(Saved data entries)
-------------------------
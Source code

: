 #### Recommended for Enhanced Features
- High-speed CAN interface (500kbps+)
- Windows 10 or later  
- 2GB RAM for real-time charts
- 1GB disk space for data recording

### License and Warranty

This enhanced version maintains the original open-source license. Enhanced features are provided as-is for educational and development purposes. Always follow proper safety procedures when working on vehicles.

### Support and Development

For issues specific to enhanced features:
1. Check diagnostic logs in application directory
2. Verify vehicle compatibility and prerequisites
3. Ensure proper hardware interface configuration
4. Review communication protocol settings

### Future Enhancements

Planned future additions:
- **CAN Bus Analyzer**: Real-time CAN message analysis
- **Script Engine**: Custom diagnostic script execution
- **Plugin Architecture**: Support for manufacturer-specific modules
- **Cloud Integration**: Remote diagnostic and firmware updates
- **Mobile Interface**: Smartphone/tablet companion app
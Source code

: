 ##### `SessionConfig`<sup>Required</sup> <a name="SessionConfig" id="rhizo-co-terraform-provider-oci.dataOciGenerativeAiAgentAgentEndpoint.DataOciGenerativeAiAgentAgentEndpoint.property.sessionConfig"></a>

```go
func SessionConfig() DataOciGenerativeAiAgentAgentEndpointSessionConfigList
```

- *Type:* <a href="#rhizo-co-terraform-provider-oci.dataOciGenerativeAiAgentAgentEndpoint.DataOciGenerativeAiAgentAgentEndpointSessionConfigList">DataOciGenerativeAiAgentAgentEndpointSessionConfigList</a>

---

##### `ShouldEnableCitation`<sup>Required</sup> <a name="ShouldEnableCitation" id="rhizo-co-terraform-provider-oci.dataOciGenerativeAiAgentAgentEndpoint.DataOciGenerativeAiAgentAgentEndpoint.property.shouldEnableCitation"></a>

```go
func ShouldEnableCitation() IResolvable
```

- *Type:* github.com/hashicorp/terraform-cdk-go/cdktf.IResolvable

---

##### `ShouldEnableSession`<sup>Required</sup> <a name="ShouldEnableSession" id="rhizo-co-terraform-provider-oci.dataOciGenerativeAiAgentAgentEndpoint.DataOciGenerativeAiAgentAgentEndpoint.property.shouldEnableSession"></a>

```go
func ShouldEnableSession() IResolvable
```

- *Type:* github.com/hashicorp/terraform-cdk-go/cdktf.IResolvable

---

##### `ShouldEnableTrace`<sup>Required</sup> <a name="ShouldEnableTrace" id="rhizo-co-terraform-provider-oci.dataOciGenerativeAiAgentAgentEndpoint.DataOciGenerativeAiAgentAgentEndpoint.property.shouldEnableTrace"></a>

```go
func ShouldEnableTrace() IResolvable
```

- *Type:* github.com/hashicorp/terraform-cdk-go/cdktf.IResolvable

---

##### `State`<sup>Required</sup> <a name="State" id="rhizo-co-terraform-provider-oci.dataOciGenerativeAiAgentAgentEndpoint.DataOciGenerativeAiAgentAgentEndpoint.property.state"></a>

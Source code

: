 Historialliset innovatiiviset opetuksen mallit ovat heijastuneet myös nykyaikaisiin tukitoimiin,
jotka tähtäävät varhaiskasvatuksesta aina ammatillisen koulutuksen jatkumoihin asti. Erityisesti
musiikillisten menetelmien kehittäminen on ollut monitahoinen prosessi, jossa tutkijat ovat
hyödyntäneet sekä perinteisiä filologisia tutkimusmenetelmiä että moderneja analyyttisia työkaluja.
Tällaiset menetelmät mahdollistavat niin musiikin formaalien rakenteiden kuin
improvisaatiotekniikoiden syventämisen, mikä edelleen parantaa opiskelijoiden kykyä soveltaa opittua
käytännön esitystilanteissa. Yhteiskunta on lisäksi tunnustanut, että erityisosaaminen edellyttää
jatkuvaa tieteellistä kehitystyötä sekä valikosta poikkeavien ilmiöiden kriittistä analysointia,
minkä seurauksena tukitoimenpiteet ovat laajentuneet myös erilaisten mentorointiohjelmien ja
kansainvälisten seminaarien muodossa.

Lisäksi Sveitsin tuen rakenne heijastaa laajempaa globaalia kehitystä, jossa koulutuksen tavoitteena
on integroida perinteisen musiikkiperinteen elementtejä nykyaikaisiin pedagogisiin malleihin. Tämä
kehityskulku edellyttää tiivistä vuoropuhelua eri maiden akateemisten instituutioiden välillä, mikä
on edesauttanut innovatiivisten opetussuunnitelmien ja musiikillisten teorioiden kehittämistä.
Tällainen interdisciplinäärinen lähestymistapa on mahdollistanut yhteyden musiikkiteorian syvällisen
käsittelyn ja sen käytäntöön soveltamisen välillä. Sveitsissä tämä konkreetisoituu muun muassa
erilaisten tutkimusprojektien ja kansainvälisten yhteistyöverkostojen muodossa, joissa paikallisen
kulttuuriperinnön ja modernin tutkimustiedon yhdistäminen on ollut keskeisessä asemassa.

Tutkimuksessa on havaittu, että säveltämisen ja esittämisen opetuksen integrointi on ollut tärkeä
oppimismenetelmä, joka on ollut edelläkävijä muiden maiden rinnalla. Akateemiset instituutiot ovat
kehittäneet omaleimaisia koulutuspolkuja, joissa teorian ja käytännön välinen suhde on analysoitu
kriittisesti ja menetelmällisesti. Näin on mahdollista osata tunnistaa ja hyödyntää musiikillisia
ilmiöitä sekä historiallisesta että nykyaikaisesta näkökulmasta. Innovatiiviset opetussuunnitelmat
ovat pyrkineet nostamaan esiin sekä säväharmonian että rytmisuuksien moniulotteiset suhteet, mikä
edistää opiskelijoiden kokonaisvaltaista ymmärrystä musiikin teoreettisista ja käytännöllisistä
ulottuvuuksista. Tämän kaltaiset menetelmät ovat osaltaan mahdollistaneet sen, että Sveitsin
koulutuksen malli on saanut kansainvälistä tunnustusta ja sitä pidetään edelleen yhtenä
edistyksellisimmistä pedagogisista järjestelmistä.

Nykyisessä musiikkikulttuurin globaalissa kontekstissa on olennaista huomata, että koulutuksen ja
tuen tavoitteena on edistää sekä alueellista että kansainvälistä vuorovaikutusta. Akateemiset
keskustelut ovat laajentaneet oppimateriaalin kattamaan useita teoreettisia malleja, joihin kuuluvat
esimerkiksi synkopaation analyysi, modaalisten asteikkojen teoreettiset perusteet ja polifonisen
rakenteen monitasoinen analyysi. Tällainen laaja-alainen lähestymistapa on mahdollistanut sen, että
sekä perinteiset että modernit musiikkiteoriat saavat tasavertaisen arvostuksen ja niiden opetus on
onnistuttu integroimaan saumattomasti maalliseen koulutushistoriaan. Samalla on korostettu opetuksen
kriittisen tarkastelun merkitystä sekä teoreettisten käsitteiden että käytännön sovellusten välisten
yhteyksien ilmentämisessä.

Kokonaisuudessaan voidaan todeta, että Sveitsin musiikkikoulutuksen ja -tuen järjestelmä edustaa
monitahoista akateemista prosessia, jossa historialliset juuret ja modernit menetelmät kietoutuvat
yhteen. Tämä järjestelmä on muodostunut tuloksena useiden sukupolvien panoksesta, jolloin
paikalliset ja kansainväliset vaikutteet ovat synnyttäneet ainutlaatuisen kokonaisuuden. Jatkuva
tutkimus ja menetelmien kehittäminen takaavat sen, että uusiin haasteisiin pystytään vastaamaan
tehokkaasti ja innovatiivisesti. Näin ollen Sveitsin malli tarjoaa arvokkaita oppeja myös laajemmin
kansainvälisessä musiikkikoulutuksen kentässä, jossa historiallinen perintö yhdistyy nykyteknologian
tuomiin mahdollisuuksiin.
-------------------------
Work order: With every line intact, print the records above again.

Exercise response:
Source code

: #### Recommended for Enhanced Features
- High-speed CAN interface (500kbps+)
- Windows 10 or later  
- 2GB RAM for real-time charts
- 1GB disk space for data recording

### License and Warranty

This enhanced version maintains the original open-source license. Enhanced features are provided as-is for educational and development purposes. Always follow proper safety procedures when working on vehicles.

### Support and Development

For issues specific to enhanced features:
1. Check diagnostic logs in application directory
2. Verify vehicle compatibility and prerequisites
3. Ensure proper hardware interface configuration
4. Review communication protocol settings

### Future Enhancements

Planned future additions:
- **CAN Bus Analyzer**: Real-time CAN message analysis
- **Script Engine**: Custom diagnostic script execution
- **Plugin Architecture**: Support for manufacturer-specific modules
- **Cloud Integration**: Remote diagnostic and firmware updates
- **Mobile Interface**: Smartphone/tablet companion app
Source code

: ##### `SessionConfig`<sup>Required</sup> <a name="SessionConfig" id="rhizo-co-terraform-provider-oci.dataOciGenerativeAiAgentAgentEndpoint.DataOciGenerativeAiAgentAgentEndpoint.property.sessionConfig"></a>

```go
func SessionConfig() DataOciGenerativeAiAgentAgentEndpointSessionConfigList
```

- *Type:* <a href="#rhizo-co-terraform-provider-oci.dataOciGenerativeAiAgentAgentEndpoint.DataOciGenerativeAiAgentAgentEndpointSessionConfigList">DataOciGenerativeAiAgentAgentEndpointSessionConfigList</a>

---

##### `ShouldEnableCitation`<sup>Required</sup> <a name="ShouldEnableCitation" id="rhizo-co-terraform-provider-oci.dataOciGenerativeAiAgentAgentEndpoint.DataOciGenerativeAiAgentAgentEndpoint.property.shouldEnableCitation"></a>

```go
func ShouldEnableCitation() IResolvable
```

- *Type:* github.com/hashicorp/terraform-cdk-go/cdktf.IResolvable

---

##### `ShouldEnableSession`<sup>Required</sup> <a name="ShouldEnableSession" id="rhizo-co-terraform-provider-oci.dataOciGenerativeAiAgentAgentEndpoint.DataOciGenerativeAiAgentAgentEndpoint.property.shouldEnableSession"></a>

```go
func ShouldEnableSession() IResolvable
```

- *Type:* github.com/hashicorp/terraform-cdk-go/cdktf.IResolvable

---

##### `ShouldEnableTrace`<sup>Required</sup> <a name="ShouldEnableTrace" id="rhizo-co-terraform-provider-oci.dataOciGenerativeAiAgentAgentEndpoint.DataOciGenerativeAiAgentAgentEndpoint.property.shouldEnableTrace"></a>

```go
func ShouldEnableTrace() IResolvable
```

- *Type:* github.com/hashicorp/terraform-cdk-go/cdktf.IResolvable

---

##### `State`<sup>Required</sup> <a name="State" id="rhizo-co-terraform-provider-oci.dataOciGenerativeAiAgentAgentEndpoint.DataOciGenerativeAiAgentAgentEndpoint.property.state"></a>

Source code

: Historialliset innovatiiviset opetuksen mallit ovat heijastuneet myös nykyaikaisiin tukitoimiin,
jotka tähtäävät varhaiskasvatuksesta aina ammatillisen koulutuksen jatkumoihin asti. Erityisesti
musiikillisten menetelmien kehittäminen on ollut monitahoinen prosessi, jossa tutkijat ovat
hyödyntäneet sekä perinteisiä filologisia tutkimusmenetelmiä että moderneja analyyttisia työkaluja.
Tällaiset menetelmät mahdollistavat niin musiikin formaalien rakenteiden kuin
improvisaatiotekniikoiden syventämisen, mikä edelleen parantaa opiskelijoiden kykyä soveltaa opittua
käytännön esitystilanteissa. Yhteiskunta on lisäksi tunnustanut, että erityisosaaminen edellyttää
jatkuvaa tieteellistä kehitystyötä sekä valikosta poikkeavien ilmiöiden kriittistä analysointia,
minkä seurauksena tukitoimenpiteet ovat laajentuneet myös erilaisten mentorointiohjelmien ja
kansainvälisten seminaarien muodossa.

Lisäksi Sveitsin tuen rakenne heijastaa laajempaa globaalia kehitystä, jossa koulutuksen tavoitteena
on integroida perinteisen musiikkiperinteen elementtejä nykyaikaisiin pedagogisiin malleihin. Tämä
kehityskulku edellyttää tiivistä vuoropuhelua eri maiden akateemisten instituutioiden välillä, mikä
on edesauttanut innovatiivisten opetussuunnitelmien ja musiikillisten teorioiden kehittämistä.
Tällainen interdisciplinäärinen lähestymistapa on mahdollistanut yhteyden musiikkiteorian syvällisen
käsittelyn ja sen käytäntöön soveltamisen välillä. Sveitsissä tämä konkreetisoituu muun muassa
erilaisten tutkimusprojektien ja kansainvälisten yhteistyöverkostojen muodossa, joissa paikallisen
kulttuuriperinnön ja modernin tutkimustiedon yhdistäminen on ollut keskeisessä asemassa.

Tutkimuksessa on havaittu, että säveltämisen ja esittämisen opetuksen integrointi on ollut tärkeä
oppimismenetelmä, joka on ollut edelläkävijä muiden maiden rinnalla. Akateemiset instituutiot ovat
kehittäneet omaleimaisia koulutuspolkuja, joissa teorian ja käytännön välinen suhde on analysoitu
kriittisesti ja menetelmällisesti. Näin on mahdollista osata tunnistaa ja hyödyntää musiikillisia
ilmiöitä sekä historiallisesta että nykyaikaisesta näkökulmasta. Innovatiiviset opetussuunnitelmat
ovat pyrkineet nostamaan esiin sekä säväharmonian että rytmisuuksien moniulotteiset suhteet, mikä
edistää opiskelijoiden kokonaisvaltaista ymmärrystä musiikin teoreettisista ja käytännöllisistä
ulottuvuuksista. Tämän kaltaiset menetelmät ovat osaltaan mahdollistaneet sen, että Sveitsin
koulutuksen malli on saanut kansainvälistä tunnustusta ja sitä pidetään edelleen yhtenä
edistyksellisimmistä pedagogisista järjestelmistä.

Nykyisessä musiikkikulttuurin globaalissa kontekstissa on olennaista huomata, että koulutuksen ja
tuen tavoitteena on edistää sekä alueellista että kansainvälistä vuorovaikutusta. Akateemiset
keskustelut ovat laajentaneet oppimateriaalin kattamaan useita teoreettisia malleja, joihin kuuluvat
esimerkiksi synkopaation analyysi, modaalisten asteikkojen teoreettiset perusteet ja polifonisen
rakenteen monitasoinen analyysi. Tällainen laaja-alainen lähestymistapa on mahdollistanut sen, että
sekä perinteiset että modernit musiikkiteoriat saavat tasavertaisen arvostuksen ja niiden opetus on
onnistuttu integroimaan saumattomasti maalliseen koulutushistoriaan. Samalla on korostettu opetuksen
kriittisen tarkastelun merkitystä sekä teoreettisten käsitteiden että käytännön sovellusten välisten
yhteyksien ilmentämisessä.

Kokonaisuudessaan voidaan todeta, että Sveitsin musiikkikoulutuksen ja -tuen järjestelmä edustaa
monitahoista akateemista prosessia, jossa historialliset juuret ja modernit menetelmät kietoutuvat
yhteen. Tämä järjestelmä on muodostunut tuloksena useiden sukupolvien panoksesta, jolloin
paikalliset ja kansainväliset vaikutteet ovat synnyttäneet ainutlaatuisen kokonaisuuden. Jatkuva
tutkimus ja menetelmien kehittäminen takaavat sen, että uusiin haasteisiin pystytään vastaamaan
tehokkaasti ja innovatiivisesti. Näin ollen Sveitsin malli tarjoaa arvokkaita oppeja myös laajemmin
kansainvälisessä musiikkikoulutuksen kentässä, jossa historiallinen perintö yhdistyy nykyteknologian
tuomiin mahdollisuuksiin.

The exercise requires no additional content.